TRY IT
Copy every line of the data in which the word "toLocaleString" occurs.

RECORD SET
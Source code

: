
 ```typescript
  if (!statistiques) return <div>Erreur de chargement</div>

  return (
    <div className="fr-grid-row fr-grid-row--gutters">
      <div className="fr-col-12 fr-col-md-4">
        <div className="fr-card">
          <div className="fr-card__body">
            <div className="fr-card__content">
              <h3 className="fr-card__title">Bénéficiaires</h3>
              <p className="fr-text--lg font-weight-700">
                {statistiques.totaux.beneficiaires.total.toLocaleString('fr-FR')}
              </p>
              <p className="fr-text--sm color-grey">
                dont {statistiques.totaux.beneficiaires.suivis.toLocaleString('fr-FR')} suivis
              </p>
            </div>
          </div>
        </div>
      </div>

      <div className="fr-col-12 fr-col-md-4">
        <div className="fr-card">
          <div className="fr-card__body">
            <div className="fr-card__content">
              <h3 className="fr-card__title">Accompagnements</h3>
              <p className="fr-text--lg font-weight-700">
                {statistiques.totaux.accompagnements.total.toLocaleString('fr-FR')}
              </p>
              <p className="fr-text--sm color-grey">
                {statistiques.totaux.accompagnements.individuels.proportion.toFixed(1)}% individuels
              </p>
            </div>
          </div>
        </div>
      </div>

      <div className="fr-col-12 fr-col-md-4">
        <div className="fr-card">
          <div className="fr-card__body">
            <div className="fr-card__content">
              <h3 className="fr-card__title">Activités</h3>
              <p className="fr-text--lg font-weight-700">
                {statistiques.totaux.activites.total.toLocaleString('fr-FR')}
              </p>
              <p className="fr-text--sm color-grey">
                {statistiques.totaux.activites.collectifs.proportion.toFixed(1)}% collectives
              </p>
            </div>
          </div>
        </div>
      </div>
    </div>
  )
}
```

YOUR RESPONSE
                {statistiques.totaux.beneficiaires.total.toLocaleString('fr-FR')}
                dont {statistiques.totaux.beneficiaires.suivis.toLocaleString('fr-FR')} suivis
                {statistiques.totaux.accompagnements.total.toLocaleString('fr-FR')}
                {statistiques.totaux.activites.total.toLocaleString('fr-FR')}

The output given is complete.